Tuesday, November 5, 2013

Inspired by my friends

 I am blessed to have some very talented friends. I'm inspired by them everyday! Inspired by their talent, but also inspired by their enthusiasm for their craft, their energy, their workspaces, their work ethic, their families, their art. When I am feeling like I need some art energy, they are the best people in the world to go be around. I think all artists need other artist friends, because those are the people that get you the most and can offer support and encouragement, which we all need as artists.

One of my friends, Shannon Bueker, had a reception at The Carolina Brewery on Sunday. I stopped by after our first read through for A Civil War Christmas at the Artscenter. A nice crowd of Chatham artists showed up. There was good food, good beer and fantastic art on display. If you are in the area of Pittsboro, you should stop by, have a nice meal and see Shannon's work, along with Salinda Dahl's work.

One of these days, I will have pennies to save, and I will get one of Shannon's paintings..... thankfully Shannon creates beautiful cards as well, and these I can afford. I got this bunny card, just love the colors.



I am leaving for Wilmington this weekend, for a jewelry workshop. As I started pulling things together to take with me, I noticed how much I liked the colors in this card and how some of my odds and ends seemed to blend with it nicely. The card inspired me to pull together some parts for a bracelet I want to make. These parts came from one of my other very talented and very generous friends, Laura Farrow. Laura gave me a bunch of stuff to take with me to the workshop. Now, I'm thinking maybe I should pull out the other cards I got from Shannon, maybe I need to go get more cards, her colors really inspire me.

Thanks to my pals, I am eager to get to this workshop and start making something!
I have my kiln firing today with a tiny load of bisque, it's a pitiful load, but it's about all I could conjure up.
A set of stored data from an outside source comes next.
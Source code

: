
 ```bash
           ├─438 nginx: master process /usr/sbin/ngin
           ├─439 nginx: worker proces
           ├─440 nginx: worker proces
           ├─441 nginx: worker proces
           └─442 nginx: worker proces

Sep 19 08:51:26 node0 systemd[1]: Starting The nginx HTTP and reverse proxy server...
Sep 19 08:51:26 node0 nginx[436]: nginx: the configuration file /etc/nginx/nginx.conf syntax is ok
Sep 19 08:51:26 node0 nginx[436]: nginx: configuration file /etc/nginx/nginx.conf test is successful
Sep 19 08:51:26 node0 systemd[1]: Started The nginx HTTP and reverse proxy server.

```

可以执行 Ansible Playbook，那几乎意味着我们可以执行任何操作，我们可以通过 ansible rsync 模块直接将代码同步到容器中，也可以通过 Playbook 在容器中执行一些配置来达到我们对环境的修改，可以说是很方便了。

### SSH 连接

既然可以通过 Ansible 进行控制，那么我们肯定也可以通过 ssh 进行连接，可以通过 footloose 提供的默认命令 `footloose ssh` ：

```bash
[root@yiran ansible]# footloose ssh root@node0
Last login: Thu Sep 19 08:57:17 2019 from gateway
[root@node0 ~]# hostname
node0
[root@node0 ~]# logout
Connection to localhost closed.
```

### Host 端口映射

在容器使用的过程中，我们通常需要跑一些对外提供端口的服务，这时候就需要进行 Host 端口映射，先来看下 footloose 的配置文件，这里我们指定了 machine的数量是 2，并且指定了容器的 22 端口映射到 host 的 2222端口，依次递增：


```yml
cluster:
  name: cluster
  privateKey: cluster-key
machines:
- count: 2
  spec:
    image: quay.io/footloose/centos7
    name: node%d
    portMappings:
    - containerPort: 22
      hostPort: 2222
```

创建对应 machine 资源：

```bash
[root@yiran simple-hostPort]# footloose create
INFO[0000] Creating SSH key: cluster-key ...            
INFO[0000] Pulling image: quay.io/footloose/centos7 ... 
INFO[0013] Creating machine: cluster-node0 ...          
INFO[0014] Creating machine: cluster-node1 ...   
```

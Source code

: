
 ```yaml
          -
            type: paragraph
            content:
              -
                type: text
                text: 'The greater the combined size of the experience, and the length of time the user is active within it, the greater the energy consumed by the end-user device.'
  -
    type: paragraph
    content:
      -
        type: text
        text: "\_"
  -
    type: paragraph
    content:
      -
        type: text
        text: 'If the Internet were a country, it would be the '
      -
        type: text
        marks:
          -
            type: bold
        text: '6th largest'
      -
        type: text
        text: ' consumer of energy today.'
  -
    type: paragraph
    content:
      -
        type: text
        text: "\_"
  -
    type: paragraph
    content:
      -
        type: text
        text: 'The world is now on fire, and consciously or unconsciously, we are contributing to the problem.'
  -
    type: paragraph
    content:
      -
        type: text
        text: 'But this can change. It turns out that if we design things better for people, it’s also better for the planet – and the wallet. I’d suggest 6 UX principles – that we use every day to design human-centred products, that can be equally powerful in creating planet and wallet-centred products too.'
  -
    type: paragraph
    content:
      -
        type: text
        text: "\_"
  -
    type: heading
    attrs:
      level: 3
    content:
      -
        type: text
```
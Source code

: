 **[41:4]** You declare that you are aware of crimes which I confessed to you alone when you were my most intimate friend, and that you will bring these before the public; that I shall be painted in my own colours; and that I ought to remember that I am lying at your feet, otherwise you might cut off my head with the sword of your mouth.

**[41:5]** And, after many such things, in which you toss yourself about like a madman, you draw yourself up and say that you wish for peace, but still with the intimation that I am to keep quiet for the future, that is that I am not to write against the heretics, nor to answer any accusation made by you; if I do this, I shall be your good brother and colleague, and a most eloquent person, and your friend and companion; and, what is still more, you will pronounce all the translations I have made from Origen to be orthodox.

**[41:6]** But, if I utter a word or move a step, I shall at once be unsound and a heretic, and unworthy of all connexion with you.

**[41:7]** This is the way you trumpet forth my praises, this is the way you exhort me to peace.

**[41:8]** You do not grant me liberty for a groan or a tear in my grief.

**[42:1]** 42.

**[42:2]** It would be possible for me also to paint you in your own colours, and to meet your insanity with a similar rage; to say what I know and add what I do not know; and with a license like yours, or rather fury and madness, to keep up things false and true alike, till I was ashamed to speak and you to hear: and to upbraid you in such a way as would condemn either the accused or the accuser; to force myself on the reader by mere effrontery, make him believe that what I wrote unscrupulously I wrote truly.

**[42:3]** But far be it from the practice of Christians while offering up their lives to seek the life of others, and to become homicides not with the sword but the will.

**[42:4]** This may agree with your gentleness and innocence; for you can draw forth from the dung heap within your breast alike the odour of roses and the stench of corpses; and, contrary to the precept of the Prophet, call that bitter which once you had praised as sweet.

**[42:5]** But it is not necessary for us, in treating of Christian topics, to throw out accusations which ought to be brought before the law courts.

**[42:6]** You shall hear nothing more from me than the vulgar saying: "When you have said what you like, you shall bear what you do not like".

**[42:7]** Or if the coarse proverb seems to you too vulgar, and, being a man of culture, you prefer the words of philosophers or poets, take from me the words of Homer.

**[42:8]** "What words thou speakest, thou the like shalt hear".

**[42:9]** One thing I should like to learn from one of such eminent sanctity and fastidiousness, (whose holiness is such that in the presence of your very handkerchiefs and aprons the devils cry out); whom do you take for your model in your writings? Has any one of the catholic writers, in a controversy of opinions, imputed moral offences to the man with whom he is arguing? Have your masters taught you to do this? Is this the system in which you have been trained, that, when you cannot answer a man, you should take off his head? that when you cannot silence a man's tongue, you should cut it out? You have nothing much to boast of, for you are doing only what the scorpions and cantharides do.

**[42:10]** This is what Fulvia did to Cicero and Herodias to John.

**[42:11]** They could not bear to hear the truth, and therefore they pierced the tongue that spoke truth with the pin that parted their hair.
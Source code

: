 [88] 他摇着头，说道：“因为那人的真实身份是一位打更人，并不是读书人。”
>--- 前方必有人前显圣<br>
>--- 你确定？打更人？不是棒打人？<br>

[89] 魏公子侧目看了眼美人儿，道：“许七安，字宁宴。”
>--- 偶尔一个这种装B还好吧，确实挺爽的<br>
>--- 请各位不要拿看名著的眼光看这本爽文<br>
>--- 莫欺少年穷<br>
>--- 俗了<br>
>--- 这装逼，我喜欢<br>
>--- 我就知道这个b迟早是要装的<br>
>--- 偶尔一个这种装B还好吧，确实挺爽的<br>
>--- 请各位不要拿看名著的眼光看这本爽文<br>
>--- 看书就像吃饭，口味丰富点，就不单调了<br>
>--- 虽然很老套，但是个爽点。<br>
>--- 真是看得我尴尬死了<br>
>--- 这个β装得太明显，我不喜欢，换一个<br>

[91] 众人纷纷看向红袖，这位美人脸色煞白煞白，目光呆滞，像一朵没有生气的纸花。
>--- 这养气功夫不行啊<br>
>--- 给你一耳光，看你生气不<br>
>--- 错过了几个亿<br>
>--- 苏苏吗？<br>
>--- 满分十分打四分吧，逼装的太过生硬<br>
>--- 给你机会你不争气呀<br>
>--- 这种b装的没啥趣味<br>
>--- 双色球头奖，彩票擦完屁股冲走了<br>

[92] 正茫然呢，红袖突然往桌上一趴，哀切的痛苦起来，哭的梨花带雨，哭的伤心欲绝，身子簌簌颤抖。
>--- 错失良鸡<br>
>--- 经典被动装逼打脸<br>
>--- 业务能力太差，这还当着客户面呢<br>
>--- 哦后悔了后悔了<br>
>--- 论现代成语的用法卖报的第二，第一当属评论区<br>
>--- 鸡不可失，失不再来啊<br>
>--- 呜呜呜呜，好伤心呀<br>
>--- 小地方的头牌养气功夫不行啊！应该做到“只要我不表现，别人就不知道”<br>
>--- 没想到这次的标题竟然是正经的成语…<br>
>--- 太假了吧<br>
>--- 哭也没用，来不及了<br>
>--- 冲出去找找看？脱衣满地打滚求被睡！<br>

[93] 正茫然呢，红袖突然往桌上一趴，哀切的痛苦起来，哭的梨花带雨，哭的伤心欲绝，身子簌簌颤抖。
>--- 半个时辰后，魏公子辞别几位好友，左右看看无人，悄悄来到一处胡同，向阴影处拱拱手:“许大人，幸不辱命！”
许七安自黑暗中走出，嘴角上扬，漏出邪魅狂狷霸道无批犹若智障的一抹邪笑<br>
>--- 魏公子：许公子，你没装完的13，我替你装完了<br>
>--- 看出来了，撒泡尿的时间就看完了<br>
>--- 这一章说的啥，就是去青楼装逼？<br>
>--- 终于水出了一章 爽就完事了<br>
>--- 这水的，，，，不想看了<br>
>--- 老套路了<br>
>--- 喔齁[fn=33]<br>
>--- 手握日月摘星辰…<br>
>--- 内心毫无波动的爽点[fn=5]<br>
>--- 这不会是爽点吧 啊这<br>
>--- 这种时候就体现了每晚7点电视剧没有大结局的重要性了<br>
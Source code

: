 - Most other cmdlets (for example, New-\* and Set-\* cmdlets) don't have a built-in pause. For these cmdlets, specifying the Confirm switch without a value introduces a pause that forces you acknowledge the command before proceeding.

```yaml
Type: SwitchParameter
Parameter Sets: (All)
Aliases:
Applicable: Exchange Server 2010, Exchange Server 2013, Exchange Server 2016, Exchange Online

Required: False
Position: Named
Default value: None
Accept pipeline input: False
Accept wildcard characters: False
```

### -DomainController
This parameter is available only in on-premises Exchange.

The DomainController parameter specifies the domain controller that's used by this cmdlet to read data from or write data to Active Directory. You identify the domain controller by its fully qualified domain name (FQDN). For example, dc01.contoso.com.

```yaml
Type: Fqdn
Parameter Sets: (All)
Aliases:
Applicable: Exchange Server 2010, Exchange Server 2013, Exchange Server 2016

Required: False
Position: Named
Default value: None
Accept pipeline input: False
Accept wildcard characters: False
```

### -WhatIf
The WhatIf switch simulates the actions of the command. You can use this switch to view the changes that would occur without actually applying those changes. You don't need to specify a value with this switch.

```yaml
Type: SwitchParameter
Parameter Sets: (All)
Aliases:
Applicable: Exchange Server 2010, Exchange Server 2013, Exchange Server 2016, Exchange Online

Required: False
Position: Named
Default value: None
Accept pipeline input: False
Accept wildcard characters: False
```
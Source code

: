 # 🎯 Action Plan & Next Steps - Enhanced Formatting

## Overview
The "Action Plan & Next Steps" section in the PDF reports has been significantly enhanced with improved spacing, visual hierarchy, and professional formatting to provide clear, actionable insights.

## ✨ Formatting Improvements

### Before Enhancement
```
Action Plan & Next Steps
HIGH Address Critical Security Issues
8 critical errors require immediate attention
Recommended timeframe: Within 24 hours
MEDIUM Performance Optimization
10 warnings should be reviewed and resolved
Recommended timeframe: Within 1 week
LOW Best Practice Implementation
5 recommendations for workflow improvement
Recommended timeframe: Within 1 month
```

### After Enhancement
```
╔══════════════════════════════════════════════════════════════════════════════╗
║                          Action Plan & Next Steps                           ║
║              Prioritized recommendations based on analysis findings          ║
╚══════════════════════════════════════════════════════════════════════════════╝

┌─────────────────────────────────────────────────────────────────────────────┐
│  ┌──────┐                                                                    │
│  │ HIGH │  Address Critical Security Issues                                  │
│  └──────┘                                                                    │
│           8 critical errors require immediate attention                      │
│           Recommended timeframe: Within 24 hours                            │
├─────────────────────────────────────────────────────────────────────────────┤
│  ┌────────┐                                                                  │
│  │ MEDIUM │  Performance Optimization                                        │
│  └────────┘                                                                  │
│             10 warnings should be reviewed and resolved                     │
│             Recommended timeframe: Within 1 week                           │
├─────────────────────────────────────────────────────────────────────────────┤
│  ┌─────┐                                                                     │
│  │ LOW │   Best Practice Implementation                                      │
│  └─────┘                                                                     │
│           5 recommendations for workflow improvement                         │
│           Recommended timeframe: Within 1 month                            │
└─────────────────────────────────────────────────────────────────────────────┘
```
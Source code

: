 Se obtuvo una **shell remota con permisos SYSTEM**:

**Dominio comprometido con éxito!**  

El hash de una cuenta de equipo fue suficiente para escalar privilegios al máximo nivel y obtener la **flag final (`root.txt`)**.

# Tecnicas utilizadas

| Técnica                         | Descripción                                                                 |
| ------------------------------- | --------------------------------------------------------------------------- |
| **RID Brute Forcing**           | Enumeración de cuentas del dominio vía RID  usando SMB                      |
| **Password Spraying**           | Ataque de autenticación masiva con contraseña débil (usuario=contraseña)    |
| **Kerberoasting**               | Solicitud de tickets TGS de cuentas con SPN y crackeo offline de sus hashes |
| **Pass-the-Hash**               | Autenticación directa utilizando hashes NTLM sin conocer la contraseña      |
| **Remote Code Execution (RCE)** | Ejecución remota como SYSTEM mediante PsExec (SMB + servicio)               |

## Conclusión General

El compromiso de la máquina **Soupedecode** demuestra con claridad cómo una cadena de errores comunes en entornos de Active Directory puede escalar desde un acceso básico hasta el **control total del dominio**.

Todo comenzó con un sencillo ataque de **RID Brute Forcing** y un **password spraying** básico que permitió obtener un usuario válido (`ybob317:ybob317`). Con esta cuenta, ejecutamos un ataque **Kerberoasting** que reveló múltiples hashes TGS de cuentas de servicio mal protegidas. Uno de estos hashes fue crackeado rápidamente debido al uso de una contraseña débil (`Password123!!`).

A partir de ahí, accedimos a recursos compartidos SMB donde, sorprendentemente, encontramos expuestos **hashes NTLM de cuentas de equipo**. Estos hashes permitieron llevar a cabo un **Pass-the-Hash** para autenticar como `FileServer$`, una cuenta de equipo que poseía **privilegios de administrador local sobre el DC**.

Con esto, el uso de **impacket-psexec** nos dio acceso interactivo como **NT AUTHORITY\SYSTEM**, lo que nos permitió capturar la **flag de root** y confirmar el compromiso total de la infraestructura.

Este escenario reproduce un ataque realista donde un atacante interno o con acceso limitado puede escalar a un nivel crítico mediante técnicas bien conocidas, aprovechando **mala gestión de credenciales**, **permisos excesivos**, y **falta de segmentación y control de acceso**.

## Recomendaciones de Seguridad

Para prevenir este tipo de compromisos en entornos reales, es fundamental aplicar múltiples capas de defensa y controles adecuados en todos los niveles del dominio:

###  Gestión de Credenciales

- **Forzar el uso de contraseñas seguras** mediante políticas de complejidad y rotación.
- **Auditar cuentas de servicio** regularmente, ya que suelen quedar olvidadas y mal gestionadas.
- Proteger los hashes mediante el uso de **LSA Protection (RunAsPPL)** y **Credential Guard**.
There are some beads that I will raku this week, but it sure is a big old kiln just for bead firing....

We are now in rehearsal mode for a new play at The Artscenter. The Whipping Man got amazing reviews, even props and lighting got a shout out, which almost never happens. This new show, A Civil War Christmas promises to be equally as good. It's a musical, so that will be fun. My December is going to be crazy. I am doing the studio tour the first two weekends, I am bartending at the reception, and I will be in tech and buying props for a play, not to mention the stress I always deal with during this season, which I really don't like too much. Just taking a deep breath........... and holding on!